La dulce venganza
Estaba harta, su trabajo de fin de máster le estaba consumiendo la vida con la rapidez de un pestañeo y a la vez con una parsimonia casi inaudita. Debería haber elegido otro tema, estudiar los distintos felinos del planeta, entonces podría centrarse en morirse de aburrimiento observando a su gato Sir Bigotes III. ¿Hablarían todos los gatos el mismo idioma? ¿Tenían acentos? ¿Era lo mismo un ‘miau’ que un ‘meow’ o los gatos británicos serían mucho más estirados que los españoles? No tenía claro que ninguno de esos desvaríos le fuese a dar más frutos como investigación, lo único que sabía a ciencia cierta era que en la asignación aleatoria le había tocado una de las peores ramas de la entomología y no podía con ella. Más le valía rezar para que el trabajo se hiciera solo.
Salió de su habitación con paso apurado, bajar a la cocina a por comida y algo de beber era la excusa perfecta para alejarse de aquellos archivos y documentos que la estaban volviendo loca, ¿acaso los autores de aquellos archivos no sabían ser concisos?
Su madre había dejado sobre la mesa un bol de macedonia del que sacó un par de cucharadas, echándoselas en una taza para subir a su habitación y comer algo sano mientras veía un par de vídeos en YouTube. Escudriñó el recipiente con los ojos entornados antes de salir de la estancia: manzana, chirimoya, cereza y melocotón. No hubiesen estado de más un par de arándanos o frambuesas, pero descubrió que no quedaban cuando abrió el frigorífico y solo encontró un pedazo de queso sobre la tercera balda. Lo que sí que hizo fue espolvorear un montón de canela por encima de la mezcla de fruta y yogur.

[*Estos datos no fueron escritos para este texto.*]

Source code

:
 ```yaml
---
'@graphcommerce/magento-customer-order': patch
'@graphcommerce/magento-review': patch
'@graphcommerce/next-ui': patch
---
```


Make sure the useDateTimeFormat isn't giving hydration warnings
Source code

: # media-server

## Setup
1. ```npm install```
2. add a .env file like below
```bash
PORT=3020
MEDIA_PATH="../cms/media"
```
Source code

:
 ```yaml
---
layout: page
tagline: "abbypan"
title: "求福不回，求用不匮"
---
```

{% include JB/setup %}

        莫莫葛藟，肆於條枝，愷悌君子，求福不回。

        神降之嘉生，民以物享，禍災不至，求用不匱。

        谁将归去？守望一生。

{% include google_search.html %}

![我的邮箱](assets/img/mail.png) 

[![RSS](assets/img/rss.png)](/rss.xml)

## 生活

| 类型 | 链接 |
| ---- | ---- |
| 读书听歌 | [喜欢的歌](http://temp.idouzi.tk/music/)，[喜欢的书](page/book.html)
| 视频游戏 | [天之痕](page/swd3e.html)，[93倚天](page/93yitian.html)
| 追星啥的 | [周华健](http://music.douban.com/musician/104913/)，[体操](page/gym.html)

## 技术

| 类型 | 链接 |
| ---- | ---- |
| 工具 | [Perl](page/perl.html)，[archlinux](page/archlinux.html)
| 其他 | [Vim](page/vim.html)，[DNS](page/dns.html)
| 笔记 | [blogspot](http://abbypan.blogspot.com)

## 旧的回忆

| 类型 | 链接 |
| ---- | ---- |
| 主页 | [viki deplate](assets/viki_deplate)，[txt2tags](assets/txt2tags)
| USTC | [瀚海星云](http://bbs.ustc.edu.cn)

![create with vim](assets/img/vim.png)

Vio por el rabillo del ojo que la cena estaba puesta al horno, era más tarde de lo que creía. Allí, con el bote de especias en una mano y el tazón en la otra se le ocurrió la venganza perfecta para acabar con las tonterías de su hermano pequeño. Ambos eran mayores de edad y seguían comportándose como críos. Con la ayuda de un trapo abrió el horno y deslizó la bandeja hacia fuera unos centímetros, el hotdog de su hermano —como él se empeñaba en llamarlo— era el único que llevaba cebolla frita, así que era fácil de identificar y el puñado de canela que acababa de echar por encima se camuflaba a la perfección. Él la odiaba. Se creería listo como un zorro, pero aquello no lo descubriría antes de cometer el error de pegarle un bocado.
Subió de nuevo las escaleras con una sonrisa en los labios y se pasó una mano por el pelo con orgullo. Se dio cuenta entonces de que encerrarse a trabajar había dejado algunos resultados desagradables sobre su cuerpo. Quizá no le viniera mal darle una visita al champú mientras esperaba a que la cena terminaba de hornearse.